Liga Mistrzów: Błogosławienie którzy cierpieli ?
- To nie jest tragedia, ale coś złego się jednak dzieje - mówi Daniele De Rossi, piłkarz Romy, po porażce 1:2 w Rzymie z Cluj. - Komplikowaliśmy sobie życie. W Lidze Mistrzów taki jeden fałszywy krok może drogo kosztować. Mamy środki by zareagować, ale trzeba to zrobić szybko - dodaje pomocnik rzymian.
- Ja z Romy nie odchodzę, bądźcie spokojni. Od tej pory będziemy jeszcze więcej pracować - powiedział trener Luciano Spalletti.
Rosella Sensi, prezes klubu, milczy. Unika dziennikarzy. Ponoć do piłkarzy w szatni rzuciła tylko: - Koniec z tym! W meczu z Regginą musicie pokazać, ile jesteście warci.
Ale na tym się pewnie nie skończy. Od lat Roma nie była tak wygwizdana jak we wtorek wieczorem.
Luciano Spalletti przeżywa najtrudniejszy moment w swojej pracy z Romą. Drużyna wymknęła mu się spod kontroli. - Pierwsza połowa poszła tak sobie, podobnie jak z Palermo. W drugiej wszystko wyglądało bardzo źle.

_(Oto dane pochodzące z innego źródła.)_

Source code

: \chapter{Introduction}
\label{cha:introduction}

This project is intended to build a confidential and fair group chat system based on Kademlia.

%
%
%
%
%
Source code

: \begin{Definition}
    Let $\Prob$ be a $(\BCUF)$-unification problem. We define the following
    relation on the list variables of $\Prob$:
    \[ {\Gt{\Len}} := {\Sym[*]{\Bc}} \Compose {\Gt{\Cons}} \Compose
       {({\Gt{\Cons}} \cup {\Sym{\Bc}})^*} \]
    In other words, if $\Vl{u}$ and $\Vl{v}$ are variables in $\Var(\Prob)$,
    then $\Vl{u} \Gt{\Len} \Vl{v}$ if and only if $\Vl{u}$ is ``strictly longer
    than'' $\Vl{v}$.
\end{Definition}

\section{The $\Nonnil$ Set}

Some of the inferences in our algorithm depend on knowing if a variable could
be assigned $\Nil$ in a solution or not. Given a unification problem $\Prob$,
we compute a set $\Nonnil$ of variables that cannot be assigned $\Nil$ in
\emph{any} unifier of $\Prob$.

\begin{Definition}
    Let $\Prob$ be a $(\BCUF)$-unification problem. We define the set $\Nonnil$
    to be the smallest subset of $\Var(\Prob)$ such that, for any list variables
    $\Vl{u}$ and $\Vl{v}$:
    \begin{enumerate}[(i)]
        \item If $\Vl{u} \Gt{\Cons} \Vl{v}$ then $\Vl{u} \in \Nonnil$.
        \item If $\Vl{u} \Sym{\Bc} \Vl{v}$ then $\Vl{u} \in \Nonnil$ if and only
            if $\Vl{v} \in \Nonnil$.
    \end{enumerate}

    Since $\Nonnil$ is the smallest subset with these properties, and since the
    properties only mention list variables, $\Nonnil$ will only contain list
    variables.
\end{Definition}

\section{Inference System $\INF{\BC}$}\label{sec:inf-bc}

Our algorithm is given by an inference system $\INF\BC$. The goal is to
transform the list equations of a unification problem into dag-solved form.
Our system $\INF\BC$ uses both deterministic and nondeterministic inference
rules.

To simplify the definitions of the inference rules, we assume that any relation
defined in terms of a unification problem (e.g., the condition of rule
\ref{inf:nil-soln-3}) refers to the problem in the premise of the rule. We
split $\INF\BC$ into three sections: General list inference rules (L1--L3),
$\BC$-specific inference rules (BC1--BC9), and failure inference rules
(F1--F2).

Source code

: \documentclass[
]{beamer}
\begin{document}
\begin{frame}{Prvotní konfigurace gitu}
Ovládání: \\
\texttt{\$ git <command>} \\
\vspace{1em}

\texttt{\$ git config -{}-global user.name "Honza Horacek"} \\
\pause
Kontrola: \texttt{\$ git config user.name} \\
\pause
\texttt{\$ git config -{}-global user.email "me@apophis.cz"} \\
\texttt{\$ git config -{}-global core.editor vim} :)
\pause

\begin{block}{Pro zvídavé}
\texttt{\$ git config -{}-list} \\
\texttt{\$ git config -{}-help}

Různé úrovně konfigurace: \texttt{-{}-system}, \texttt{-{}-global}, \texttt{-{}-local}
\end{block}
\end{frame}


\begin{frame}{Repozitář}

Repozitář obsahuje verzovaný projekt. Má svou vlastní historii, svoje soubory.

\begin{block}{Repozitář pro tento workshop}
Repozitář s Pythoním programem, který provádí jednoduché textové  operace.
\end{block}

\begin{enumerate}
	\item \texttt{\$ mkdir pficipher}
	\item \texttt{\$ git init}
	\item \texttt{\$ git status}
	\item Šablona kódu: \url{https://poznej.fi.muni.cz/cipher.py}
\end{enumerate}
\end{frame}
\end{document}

Trzeba odświeżyć skład. Kondycja też jest bardzo kluczowym problemem. Drugi gol rywali nas rozbroił - podsumował spotkanie.
Zamiast dyskusji z dziennikarzami piękny gest - tak pisze "La Gazzetta..." o podziękowaniu, jakie Spaletti kieruje do Jose Mourinho (portugalski trener Interu stwierdził, że Roma jest mimo wszystko lepszym zespołem niż Cluj, dodał że trzyma za nią kciuki - Sport.pl). - Publicznie dziękuję Mourinho za jego słowa otuchy - powiedział opiekun Romy.
Christian Pannucci, który zszedł z boiska z powodu bólu kręgosłupa (wcześniej strzelił gola), mówi krótko: - W takim momencie, trzeba milczeć i pedałować.
Więc Roma milczy.
Tymczasem trener Cluj, Włoch Maurizio Trombetta, cieszy się jakby rozbił bank w kasynie. - Jestem szczęśliwy, to niesłychane, żeby taki trener jak ja zadebiutował w Lidze Mistrzów i wygrał. To sukces zespołu, który prowadził Cluj do końca sierpnia - mówi trener, który dopiero od niedawna odpowiada za rumuński zespół. Trzeba dodać, że Trombetta doznał specjalnej satysfakcji: on, wieczny asystent pobił przecież Spallettiego, mistrza taktyki 4-2-3-1, jego własną bronią.